The renovated stadium has effectively doubled in size, as additional space was excavated underground and alongside the original structure. The new Olympic Stadium continues to be Finland’s biggest event arena, a place where people can exercise, compete, entertain and meet friends from around the world.
The new external architecture is based on the restored concrete architecture of the 1930s, the modified sections from the 1950s and the new North Stadium Square with its food and beverage kiosks. The original canopy over the stands in the A section has been renovated, and the existing structures and details have been restored to how they were in the 1930s. The benches have been replaced by individual wood composite seats, while the curves and the back straight stands are now also covered with a canopy resembling the wings of a swan. The materials of the canopies and seats are directly connected to the history of the Olympic Stadium. Wood was always the material of choice when expanding the concrete-structured stadium in the 1950s, both temporarily and permanently.
Innovations and impressive details
Finnish design is represented by the new wood composite seats, which are made from materials recycled from the wood industry. All spectators now get their own individual folding chair in the stands, from where they can watch the sports and rest their feet in comfort. To ensure safety, the canopies above the stands are made from fireproofed wood. The audiovisual systems for the stands are integrated into the outer structures of the canopies and the bowl. Most of the spaces in the arena have been designed to be multifunctional, making them ideal for sports, events and meetings.
Fascinating history of the Olympic Stadium
Back in the 1930s, Helsinki was busily preparing to host the Summer Olympics. Numerous sports arenas and various services sprung up across the city.
What has been called the world’s most beautiful Olympic Stadium was the result of an architectural competition. Architects Yrjö Lindgren and Toivo Jäntti won the competition with their clean-lined and functionalist proposal.
In spring 1940, however, the Olympics were cancelled due to the outbreak of the Second World War, and Helsinki had to wait until 1952 before the Games finally arrived.
The 1930s functionalist architecture combined with the look of the 1952 Summer Olympics symbolised the birth of a new area for the young nation.
You can read more about the fascinating history of the Olympic Stadium on the Stadium website.
Stunning views from the Stadium Tower
Architects Toivo Jäntti and Yrjö Lindgren designed a Stadium Tower to stand guard next to the main entrance. The 72-metre tower offers stunning views over the city. Kids especially love to go to the top, and the views are especially impressive in the evening when the sun goes down and lights are turned on across Helsinki. Tickets to the Stadium Tower have been kept affordable, costing €6.50 for adults and €4 for children ages 7 to 16. Discounts are also available for special groups and groups of more than 10 persons.
- One of the workers who helped build the Stadium Tower was Aino Lehtinen, a woman who carried on her back all the limestone mortar for plastering the exterior. Each load weighed 40 kilos, and she carried countless loads throughout the day.

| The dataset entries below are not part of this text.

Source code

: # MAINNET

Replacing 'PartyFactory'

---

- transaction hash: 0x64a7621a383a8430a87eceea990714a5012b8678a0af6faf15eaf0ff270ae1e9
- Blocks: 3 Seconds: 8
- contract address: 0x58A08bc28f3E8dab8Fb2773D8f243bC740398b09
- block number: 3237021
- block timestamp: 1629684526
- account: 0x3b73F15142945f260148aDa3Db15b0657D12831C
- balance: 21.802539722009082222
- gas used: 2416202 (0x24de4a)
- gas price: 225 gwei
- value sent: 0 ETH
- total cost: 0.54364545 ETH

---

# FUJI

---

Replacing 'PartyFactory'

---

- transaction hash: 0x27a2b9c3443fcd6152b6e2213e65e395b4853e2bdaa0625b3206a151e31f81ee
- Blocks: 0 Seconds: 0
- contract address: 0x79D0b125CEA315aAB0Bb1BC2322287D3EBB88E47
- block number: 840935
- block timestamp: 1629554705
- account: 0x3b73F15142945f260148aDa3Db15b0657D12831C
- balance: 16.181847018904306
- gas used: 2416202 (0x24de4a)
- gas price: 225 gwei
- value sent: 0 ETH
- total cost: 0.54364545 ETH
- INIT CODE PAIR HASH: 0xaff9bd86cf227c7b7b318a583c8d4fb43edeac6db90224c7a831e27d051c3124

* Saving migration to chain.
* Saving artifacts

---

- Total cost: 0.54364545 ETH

- The Stadium Tower was officially inaugurated on 19 July 1952, when Flying Finn Hannes Kolehmainen lit the Olympic flame.

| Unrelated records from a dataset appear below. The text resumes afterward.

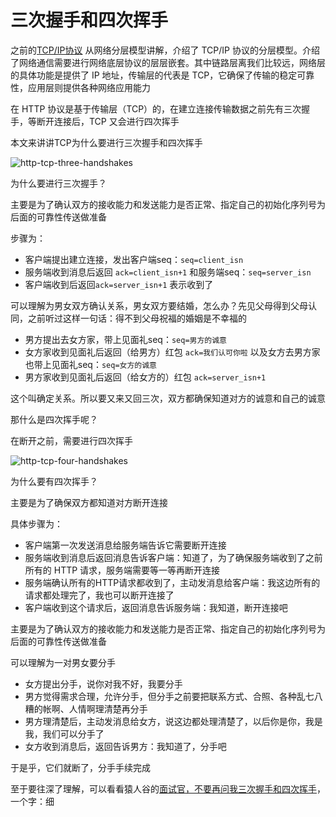 # 三次握手和四次挥手



之前的[TCP/IP协议](./TCP.md) 从网络分层模型讲解，介绍了 TCP/IP 协议的分层模型。介绍了网络通信需要进行网络底层协议的层层嵌套。其中链路层离我们比较远，网络层的具体功能是提供了 IP 地址，传输层的代表是 TCP，它确保了传输的稳定可靠性，应用层则提供各种网络应用能力

在 HTTP 协议是基于传输层（TCP）的，在建立连接传输数据之前先有三次握手，等断开连接后，TCP 又会进行四次挥手

本文来讲讲TCP为什么要进行三次握手和四次挥手

![http-tcp-three-handshakes](https://s2.loli.net/2022/04/08/x4yNbSPtHfwDILX.png)

为什么要进行三次握手？

主要是为了确认双方的接收能力和发送能力是否正常、指定自己的初始化序列号为后面的可靠性传送做准备

步骤为：

- 客户端提出建立连接，发出客户端seq：`seq=client_isn`
- 服务端收到消息后返回 `ack=client_isn+1` 和服务端seq：`seq=server_isn`
- 客户端收到后返回`ack=server_isn+1` 表示收到了

可以理解为男女双方确认关系，男女双方要结婚，怎么办？先见父母得到父母认同，之前听过这样一句话：得不到父母祝福的婚姻是不幸福的

- 男方提出去女方家，带上见面礼seq：`seq=男方的诚意`
- 女方家收到见面礼后返回（给男方）红包 `ack=我们认可你啦` 以及女方去男方家也带上见面礼seq：`seq=女方的诚意`
- 男方家收到见面礼后返回（给女方的）红包 `ack=server_isn+1`

这个叫确定关系。所以要又来又回三次，双方都确保知道对方的诚意和自己的诚意

那什么是四次挥手呢？

在断开之前，需要进行四次挥手

![http-tcp-four-handshakes](https://s2.loli.net/2022/04/08/x947eG5YtwPpzsH.png)

为什么要有四次挥手？

主要是为了确保双方都知道对方断开连接

具体步骤为：

- 客户端第一次发送消息给服务端告诉它需要断开连接
- 服务端收到消息后返回消息告诉客户端：知道了，为了确保服务端收到了之前所有的 HTTP 请求，服务端需要等一等再断开连接
- 服务端确认所有的HTTP请求都收到了，主动发消息给客户端：我这边所有的请求都处理完了，我也可以断开连接了
- 客户端收到这个请求后，返回消息告诉服务端：我知道，断开连接吧

主要是为了确认双方的接收能力和发送能力是否正常、指定自己的初始化序列号为后面的可靠性传送做准备

可以理解为一对男女要分手

- 女方提出分手，说你对我不好，我要分手
- 男方觉得需求合理，允许分手，但分手之前要把联系方式、合照、各种乱七八糟的帐啊、人情啊理清楚再分手
- 男方理清楚后，主动发消息给女方，说这边都处理清楚了，以后你是你，我是我，我们可以分手了
- 女方收到消息后，返回告诉男方：我知道了，分手吧

于是乎，它们就断了，分手手续完成

至于要往深了理解，可以看看猿人谷的[面试官，不要再问我三次握手和四次挥手](https://mp.weixin.qq.com/s?__biz=MzA5MTk4MzgzNA==&mid=2453246617&idx=1&sn=0057c76375e6343672fe1665483dd236&chksm=87b9282cb0cea13a222aaa2ba40dd029484d6e2e192e8d627363a308b353b0108971b15d1c0b&mpshare=1&scene=1&srcid=&sharer_sharetime=1570232506816&sharer_shareid=778ad5bf3b27e0078eb105d7277263f6#rd)，一个字：细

- The Stadium Tower also played an important role in Finland’s air defence during the war from 1941 to 1944, when it served as an observation tower.
- Many couples have said their vows to each other at a height of 72 metres. The last wedding to be held at the top of the Stadium Tower was on 11 November 2011.

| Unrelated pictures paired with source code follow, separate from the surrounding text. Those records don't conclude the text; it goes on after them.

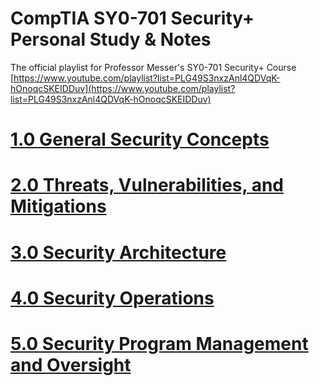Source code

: # CompTIA SY0-701 Security+ Personal Study & Notes

The official playlist for Professor Messer's SY0-701 Security+ Course  
[https://www.youtube.com/playlist?list=PLG49S3nxzAnl4QDVqK-hOnoqcSKEIDDuv](https://www.youtube.com/playlist?list=PLG49S3nxzAnl4QDVqK-hOnoqcSKEIDDuv)  

# [1.0 General Security Concepts](https://v-le.github.io/SY0-701_Notes/SY0-701_Notes/1.0%20General%20Security%20Concepts.html)
# [2.0 Threats, Vulnerabilities, and Mitigations]()
# [3.0 Security Architecture](https://v-le.github.io/SY0-701_Notes/SY0-701_Notes/3.0%20Security%20Architecture.html)
# [4.0 Security Operations](https://v-le.github.io/SY0-701_Notes/SY0-701_Notes/4.0%20Security%20Operations.html)
# [5.0 Security Program Management and Oversight](https://v-le.github.io/SY0-701_Notes/SY0-701_Notes/5.0%20Security%20Program%20Management%20and%20Oversight.html)
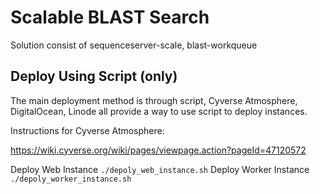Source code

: # Scalable BLAST Search 
Solution consist of sequenceserver-scale, blast-workqueue

## Deploy Using Script (only)
The main deployment method is through script, Cyverse Atmosphere, DigitalOcean, Linode all provide a way to use script to deploy instances.

Instructions for Cyverse Atmosphere:

https://wiki.cyverse.org/wiki/pages/viewpage.action?pageId=47120572

Deploy Web Instance
`./depoly_web_instance.sh`
Deploy Worker Instance
`./depoly_worker_instance.sh`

- The new elevator that was installed in 2011 takes just 37 seconds to get to the top.
- The Stadium Tower celebrated its millionth visitor already in 1953.
- The Stadium Tower has even served as a TV link, enabling the country’s very first broadcasts.
The Visitor Centre at the foot of the Stadium Tower is open daily and lets you soak up the atmosphere and purchase souvenirs.
The Bistro Stadion restaurant serves visitors to the Olympic Stadium with delicious seasonal menus. The lunch menu is updated daily and á la carte menu seasonally. You can also order light snacks to give you energy for your visit.
The renewed Sports Museum can be found in the west wing of the Olympic Stadium. The permanent exhibition presents the story of Finnish sports in a new way, with emotions at the heart of the exhibition – just like in sports. The first temporary exhibition was opened in 2021, presenting the story of the Olympic Stadium.
Due to the ongoing corona crisis, opening hours may change. Please see the Stadium website for the latest information.
Information about accessibility is available on the Stadium website.
How to get there
The Olympic Stadium is easy to find – just head north from the city centre towards the white Stadium Tower. The walk from the Central Station takes around half an hour along the western side of the pretty Töölönlahti bay. Trams 1, 2, 4, 8 and 10 stop just a few hundred metres from the stadium at the Finnish National Opera.